I never heard the name lawn mower mushrooms before, but I get them in my lawn all the time. I just run them over with the lawn mower. :lol:


----------



## Oldgrandman

petronius said:


> I never heard the name lawn mower mushrooms before, but I get them in my lawn all the time. I just run them over with the lawn mower. :lol:


...you just can't make stuff like this up, LOL!


----------



## Berserker

I have wondered about this. You seem them in woods. I got a big one that keeps coming back in the grass for a few years.

If I deep fried them the dog might eat them, but so far doesn't show interest that I am aware of. Never seen em tripping. But how can you tell with a dog?


----------



## Petronius

Oldgrandman said:


> ...you just can't make stuff like this up, LOL!

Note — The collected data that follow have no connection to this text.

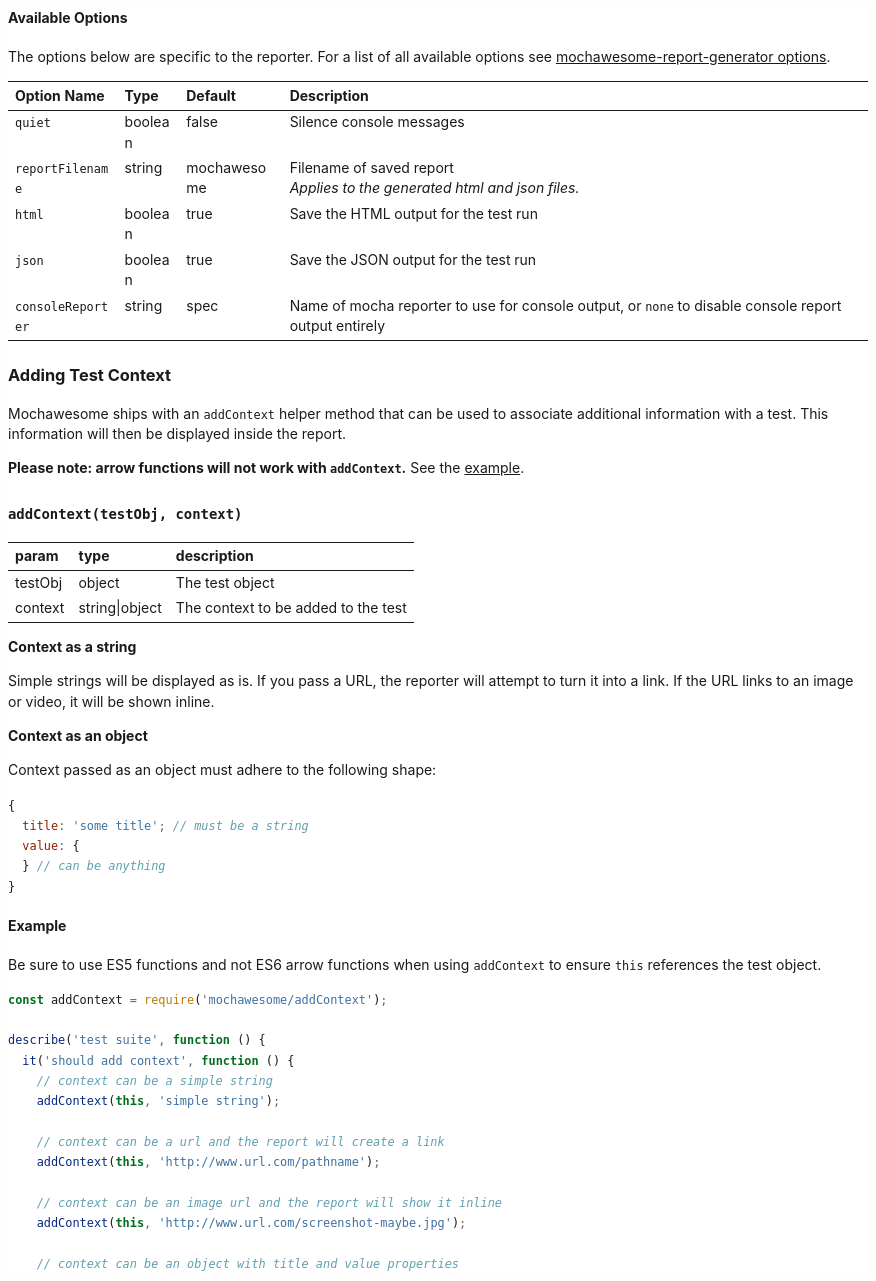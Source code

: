 #### Available Options

The options below are specific to the reporter. For a list of all available options see [mochawesome-report-generator options][marge-options].

| Option Name       | Type    | Default     | Description                                                                                           |
| :---------------- | :------ | :---------- | :---------------------------------------------------------------------------------------------------- |
| `quiet`           | boolean | false       | Silence console messages                                                                              |
| `reportFilename`  | string  | mochawesome | Filename of saved report <br> _Applies to the generated html and json files._                         |
| `html`            | boolean | true        | Save the HTML output for the test run                                                                 |
| `json`            | boolean | true        | Save the JSON output for the test run                                                                 |
| `consoleReporter` | string  | spec        | Name of mocha reporter to use for console output, or `none` to disable console report output entirely |

### Adding Test Context

Mochawesome ships with an `addContext` helper method that can be used to associate additional information with a test. This information will then be displayed inside the report.

**Please note: arrow functions will not work with `addContext`.** See the [example](#example).

### `addContext(testObj, context)`

| param   | type           | description                         |
| :------ | :------------- | :---------------------------------- |
| testObj | object         | The test object                     |
| context | string\|object | The context to be added to the test |

**Context as a string**

Simple strings will be displayed as is. If you pass a URL, the reporter will attempt to turn it into a link. If the URL links to an image or video, it will be shown inline.

**Context as an object**

Context passed as an object must adhere to the following shape:

```js
{
  title: 'some title'; // must be a string
  value: {
  } // can be anything
}
```

#### Example

Be sure to use ES5 functions and not ES6 arrow functions when using `addContext` to ensure `this` references the test object.

```js
const addContext = require('mochawesome/addContext');

describe('test suite', function () {
  it('should add context', function () {
    // context can be a simple string
    addContext(this, 'simple string');

    // context can be a url and the report will create a link
    addContext(this, 'http://www.url.com/pathname');

    // context can be an image url and the report will show it inline
    addContext(this, 'http://www.url.com/screenshot-maybe.jpg');

    // context can be an object with title and value properties
```

[mocha]: https://mochajs.org/
[marge]: https://github.com/adamgruber/mochawesome-report-generator
[marge-options]: https://github.com/adamgruber/mochawesome-report-generator#options
[changelog]: CHANGELOG.md
[license]: LICENSE.md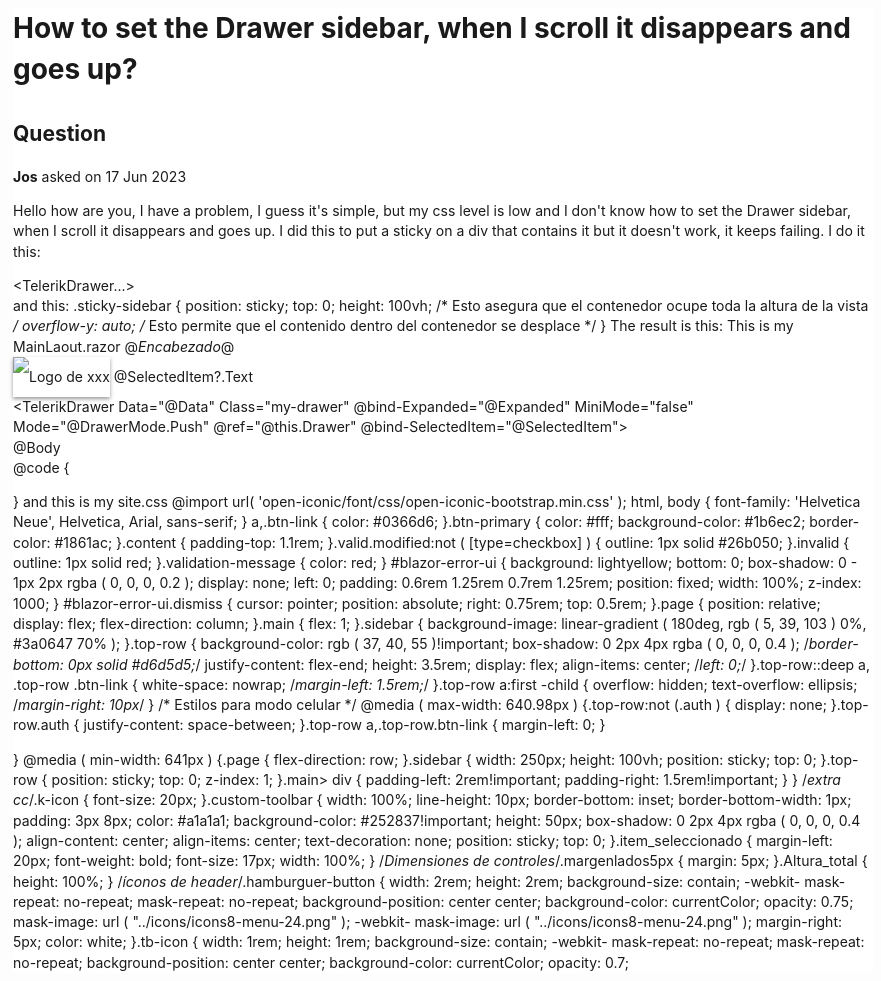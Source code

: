 # How to set the Drawer sidebar, when I scroll it disappears and goes up?

## Question

**Jos** asked on 17 Jun 2023

Hello how are you, I have a problem, I guess it's simple, but my css level is low and I don't know how to set the Drawer sidebar, when I scroll it disappears and goes up. I did this to put a sticky on a div that contains it but it doesn't work, it keeps failing. I do it this: <div class="sticky-sidebar"> <TelerikDrawer...>  </TelerikDrawer> </div> and this: .sticky-sidebar {
position: sticky;
top: 0;
height: 100vh; /* Esto asegura que el contenedor ocupe toda la altura de la vista */
overflow-y: auto; /* Esto permite que el contenido dentro del contenedor se desplace */
} The result is this: This is my MainLaout.razor @*Encabezado*@<div class="custom-toolbar top-row" style="display: flex; justify-content: space-between; z-index:200"> <div class="boton_y_logo" style="white-space:nowrap; "> <TelerikButton Class="hamburguer-button" OnClick="@( ()=> Drawer.ToggleAsync() )"> </TelerikButton> <img src="/logo.jpg" alt="Logo de xxx" style="width: 150px; height: 40px; margin-left: 0px; box-shadow: 0 2px 4px rgba(0, 0, 0, 0.4); line-height:40px" /> <span class="item_seleccionado"> @SelectedItem?.Text </span> </div> </div> <div class="sticky-sidebar"> <TelerikDrawer Data="@Data" Class="my-drawer" @bind-Expanded="@Expanded" MiniMode="false" Mode="@DrawerMode.Push" @ref="@this.Drawer" @bind-SelectedItem="@SelectedItem"> <Template> <div class="k-drawer-items" role="menubar" aria-orientation="vertical"> </div> </Template> <DrawerContent> <div class="main"> <div class="content px-4"> @Body </div> </div> </DrawerContent> </TelerikDrawer> </div> @code {

} and this is my site.css @import url( 'open-iconic/font/css/open-iconic-bootstrap.min.css' ); html, body { font-family: 'Helvetica Neue', Helvetica, Arial, sans-serif;
} a,.btn-link { color: #0366d6;
}.btn-primary { color: #fff; background-color: #1b6ec2; border-color: #1861ac;
}.content { padding-top: 1.1rem;
}.valid.modified:not ( [type=checkbox] ) { outline: 1px solid #26b050;
}.invalid { outline: 1px solid red;
}.validation-message { color: red;
} #blazor-error-ui { background: lightyellow; bottom: 0; box-shadow: 0 - 1px 2px rgba ( 0, 0, 0, 0.2 ); display: none; left: 0; padding: 0.6rem 1.25rem 0.7rem 1.25rem; position: fixed; width: 100%; z-index: 1000;
} #blazor-error-ui.dismiss { cursor: pointer; position: absolute; right: 0.75rem; top: 0.5rem;
}.page { position: relative; display: flex; flex-direction: column;
}.main { flex: 1;
}.sidebar { background-image: linear-gradient ( 180deg, rgb ( 5, 39, 103 ) 0%, #3a0647 70% );
}.top-row { background-color: rgb ( 37, 40, 55 )!important; box-shadow: 0 2px 4px rgba ( 0, 0, 0, 0.4 ); /*border-bottom: 0px solid #d6d5d5;*/ justify-content: flex-end; height: 3.5rem; display: flex; align-items: center; /*left: 0;*/ }.top-row::deep a, .top-row .btn-link { white-space: nowrap; /*margin-left: 1.5rem;*/ }.top-row a:first -child { overflow: hidden; text-overflow: ellipsis; /*margin-right: 10px*/ } /* Estilos para modo celular */ @media ( max-width: 640.98px ) {.top-row:not (.auth ) { display: none;
}.top-row.auth { justify-content: space-between;
}.top-row a,.top-row.btn-link { margin-left: 0;
}

} @media ( min-width: 641px ) {.page { flex-direction: row;
}.sidebar { width: 250px; height: 100vh; position: sticky; top: 0;
}.top-row { position: sticky; top: 0; z-index: 1;
}.main> div { padding-left: 2rem!important; padding-right: 1.5rem!important;
}
} /*extra cc*/.k-icon { font-size: 20px;
}.custom-toolbar { width: 100%; line-height: 10px; border-bottom: inset; border-bottom-width: 1px; padding: 3px 8px; color: #a1a1a1; background-color: #252837!important; height: 50px; box-shadow: 0 2px 4px rgba ( 0, 0, 0, 0.4 ); align-content: center; align-items: center; text-decoration: none; position: sticky; top: 0;
}.item_seleccionado { margin-left: 20px; font-weight: bold; font-size: 17px; width: 100%;
} /*Dimensiones de controles*/.margenlados5px { margin: 5px;
}.Altura_total { height: 100%;
} /*íconos de header*/.hamburguer-button { width: 2rem; height: 2rem; background-size: contain;
-webkit- mask-repeat: no-repeat; mask-repeat: no-repeat; background-position: center center; background-color: currentColor; opacity: 0.75; mask-image: url ( "../icons/icons8-menu-24.png" );
-webkit- mask-image: url ( "../icons/icons8-menu-24.png" ); margin-right: 5px; color: white;
}.tb-icon { width: 1rem; height: 1rem; background-size: contain;
-webkit- mask-repeat: no-repeat; mask-repeat: no-repeat; background-position: center center; background-color: currentColor; opacity: 0.7;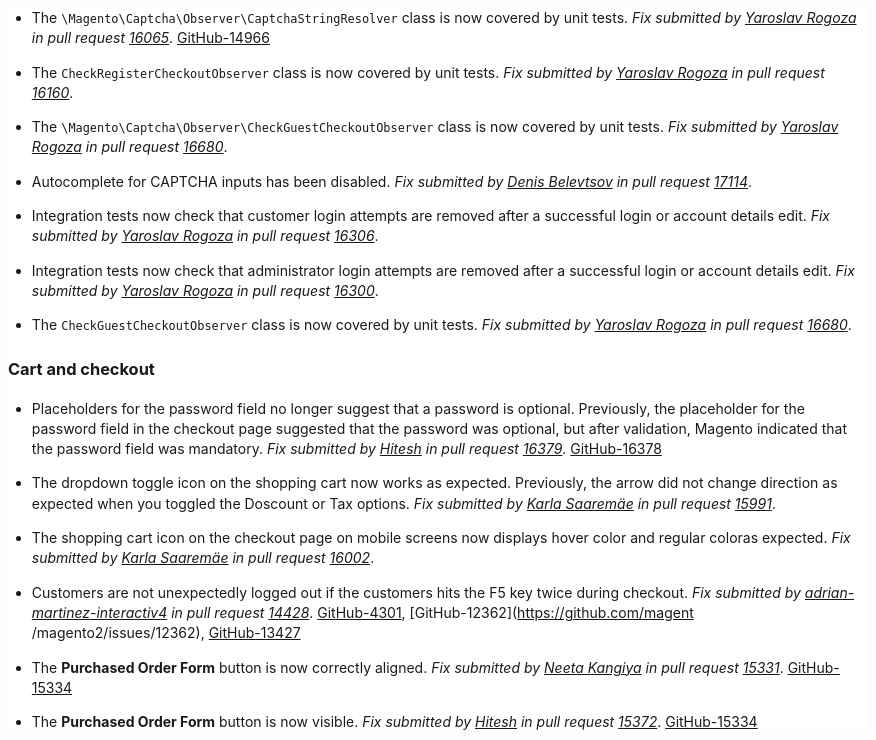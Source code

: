 * The `\Magento\Captcha\Observer\CaptchaStringResolver` class is now covered by unit tests. *Fix submitted by [Yaroslav Rogoza](https://github.com/rogyar) in pull request [16065](https://github.com/magento/magento2/pull/16065)*. [GitHub-14966](https://github.com/magento/magento2/issues/14966)

* The `CheckRegisterCheckoutObserver` class  is now covered by unit tests. *Fix submitted by [Yaroslav Rogoza](https://github.com/rogyar) in pull request [16160](https://github.com/magento/magento2/pull/16160)*.

* The `\Magento\Captcha\Observer\CheckGuestCheckoutObserver` class is now covered by unit tests. *Fix submitted by [Yaroslav Rogoza](https://github.com/rogyar) in pull request [16680](https://github.com/magento/magento2/pull/16680)*. 

* Autocomplete for CAPTCHA inputs has been disabled. *Fix submitted by [Denis Belevtsov](https://github.com/denistrator) in pull request [17114](https://github.com/magento/magento2/pull/17114)*. 

* Integration tests now check that customer login attempts are removed after a successful login or account details edit. *Fix submitted by [Yaroslav Rogoza](https://github.com/rogyar) in pull request [16306](https://github.com/magento/magento2/pull/16306)*. 

* Integration tests now check that administrator login attempts are removed after a successful login or account details edit. *Fix submitted by [Yaroslav Rogoza](https://github.com/rogyar) in pull request [16300](https://github.com/magento/magento2/pull/16300)*. 

* The `CheckGuestCheckoutObserver` class is now covered by unit tests. *Fix submitted by [Yaroslav Rogoza](https://github.com/rogyar) in pull request [16680](https://github.com/magento/magento2/pull/16680)*. 



### Cart and checkout

* Placeholders for the password field  no longer suggest that a password is optional. Previously, the placeholder for the password field in the checkout page suggested that the password was optional, but after validation, Magento indicated that the password field  was mandatory. *Fix submitted by [Hitesh](https://github.com/hitesh-wagento) in pull request [16379](https://github.com/magento/magento2/pull/16379)*. [GitHub-16378](https://github.com/magento/magento2/issues/16378)

* The dropdown toggle icon on the shopping cart now works as expected. Previously, the arrow did not change direction as expected when you toggled the Doscount or Tax options. *Fix submitted by [Karla Saaremäe](https://github.com/Karlasa) in pull request [15991](https://github.com/magento/magento2/pull/15991)*. 

* The shopping cart icon on the checkout page on mobile screens now displays hover color and regular coloras expected. *Fix submitted by [Karla Saaremäe](https://github.com/Karlasa) in pull request [16002](https://github.com/magento/magento2/pull/16002)*. 

* Customers are not unexpectedly logged out if the customers hits the F5 key twice during checkout. *Fix submitted by [adrian-martinez-interactiv4](https://github.com/adrian-martinez-interactiv4) in pull request [14428](https://github.com/magento/magento2/pull/14428)*. [GitHub-4301](https://github.com/magento/magento2/issues/4301), [GitHub-12362](https://github.com/magent /magento2/issues/12362), [GitHub-13427](https://github.com/magento/magento2/issues/13427)

* The **Purchased Order Form** button is now correctly aligned. *Fix submitted by [Neeta Kangiya](https://github.com/neeta-wagento) in pull request [15331](https://github.com/magento/magento2/pull/15331)*. [GitHub-15334](https://github.com/magento/magento2/issues/15334)

* The **Purchased Order Form** button is now visible. *Fix submitted by [Hitesh](https://github.com/hitesh-wagento) in pull request [15372](https://github.com/magento/magento2/pull/15372)*. [GitHub-15334](https://github.com/magento/magento2/issues/15334)
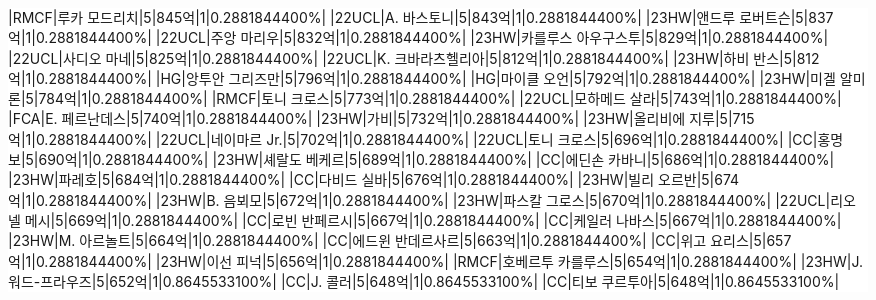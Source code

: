 |RMCF|루카 모드리치|5|845억|1|0.2881844400%|
|22UCL|A. 바스토니|5|843억|1|0.2881844400%|
|23HW|앤드루 로버트슨|5|837억|1|0.2881844400%|
|22UCL|주앙 마리우|5|832억|1|0.2881844400%|
|23HW|카를루스 아우구스투|5|829억|1|0.2881844400%|
|22UCL|사디오 마네|5|825억|1|0.2881844400%|
|22UCL|K. 크바라츠헬리아|5|812억|1|0.2881844400%|
|23HW|하비 반스|5|812억|1|0.2881844400%|
|HG|앙투안 그리즈만|5|796억|1|0.2881844400%|
|HG|마이클 오언|5|792억|1|0.2881844400%|
|23HW|미겔 알미론|5|784억|1|0.2881844400%|
|RMCF|토니 크로스|5|773억|1|0.2881844400%|
|22UCL|모하메드 살라|5|743억|1|0.2881844400%|
|FCA|E. 페르난데스|5|740억|1|0.2881844400%|
|23HW|가비|5|732억|1|0.2881844400%|
|23HW|올리비에 지루|5|715억|1|0.2881844400%|
|22UCL|네이마르 Jr.|5|702억|1|0.2881844400%|
|22UCL|토니 크로스|5|696억|1|0.2881844400%|
|CC|홍명보|5|690억|1|0.2881844400%|
|23HW|셰랄도 베케르|5|689억|1|0.2881844400%|
|CC|에딘손 카바니|5|686억|1|0.2881844400%|
|23HW|파레호|5|684억|1|0.2881844400%|
|CC|다비드 실바|5|676억|1|0.2881844400%|
|23HW|빌리 오르반|5|674억|1|0.2881844400%|
|23HW|B. 음뵈모|5|672억|1|0.2881844400%|
|23HW|파스칼 그로스|5|670억|1|0.2881844400%|
|22UCL|리오넬 메시|5|669억|1|0.2881844400%|
|CC|로빈 반페르시|5|667억|1|0.2881844400%|
|CC|케일러 나바스|5|667억|1|0.2881844400%|
|23HW|M. 아르놀트|5|664억|1|0.2881844400%|
|CC|에드윈 반데르사르|5|663억|1|0.2881844400%|
|CC|위고 요리스|5|657억|1|0.2881844400%|
|23HW|이선 피넉|5|656억|1|0.2881844400%|
|RMCF|호베르투 카를루스|5|654억|1|0.2881844400%|
|23HW|J. 워드-프라우즈|5|652억|1|0.8645533100%|
|CC|J. 콜러|5|648억|1|0.8645533100%|
|CC|티보 쿠르투아|5|648억|1|0.8645533100%|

What do you mean, I just did.


----------



## JimP

That incident happened in California, probably different types of mushrooms available.
I know there are harmful plants and other stuff like chocolate, onions and grapes, has anyone taken the time to put together a specific guide to Michigan mushrooms harmful to pets? I know there are the big general guides with everything in them, but anything specific? Descriptions, photo's?


----------



## Oldgrandman

petronius said:


> What do you mean, I just did.


And your point? I mean these are for real. I posted the Mushroom Expert page on it, I for one know I ain't joking.....the link is still there.



> Panaeolus foenisecii: The Lawn Mower's Mushroom


----------



## Oldgrandman

jimp said:


> That incident happened in California, probably different types of mushrooms available.
> I know there are harmful plants and other stuff like chocolate, onions and grapes, has anyone taken the time to put together a specific guide to Michigan mushrooms harmful to pets? I know there are the big general guides with everything in them, but anything specific? Descriptions, photo's?


Probably a known list of 'dogie do not eats' available on the WWW. But the yard stuff you probably need to be aware of on your own or take your own risk. Lillie's of the valley smell soo good that *I* want to eat them, but they are toxic I understand. My dumb dog might actually try them cause they smell so buttery sweet. So we don't have them by where she goes. All you can do is try...


----------



## Petronius

Oldgrandman said:


> And your point? I mean these are for real. I posted the Mushroom Expert page on it, I for one know I ain't joking.....the link is still there.


I never heard of the them being called lawn mower mushrooms before. I looked it up and they are the same ones in my lawn. I just called them little brown mushrooms. I'm glad I don't have kids or pets in my yard.


----------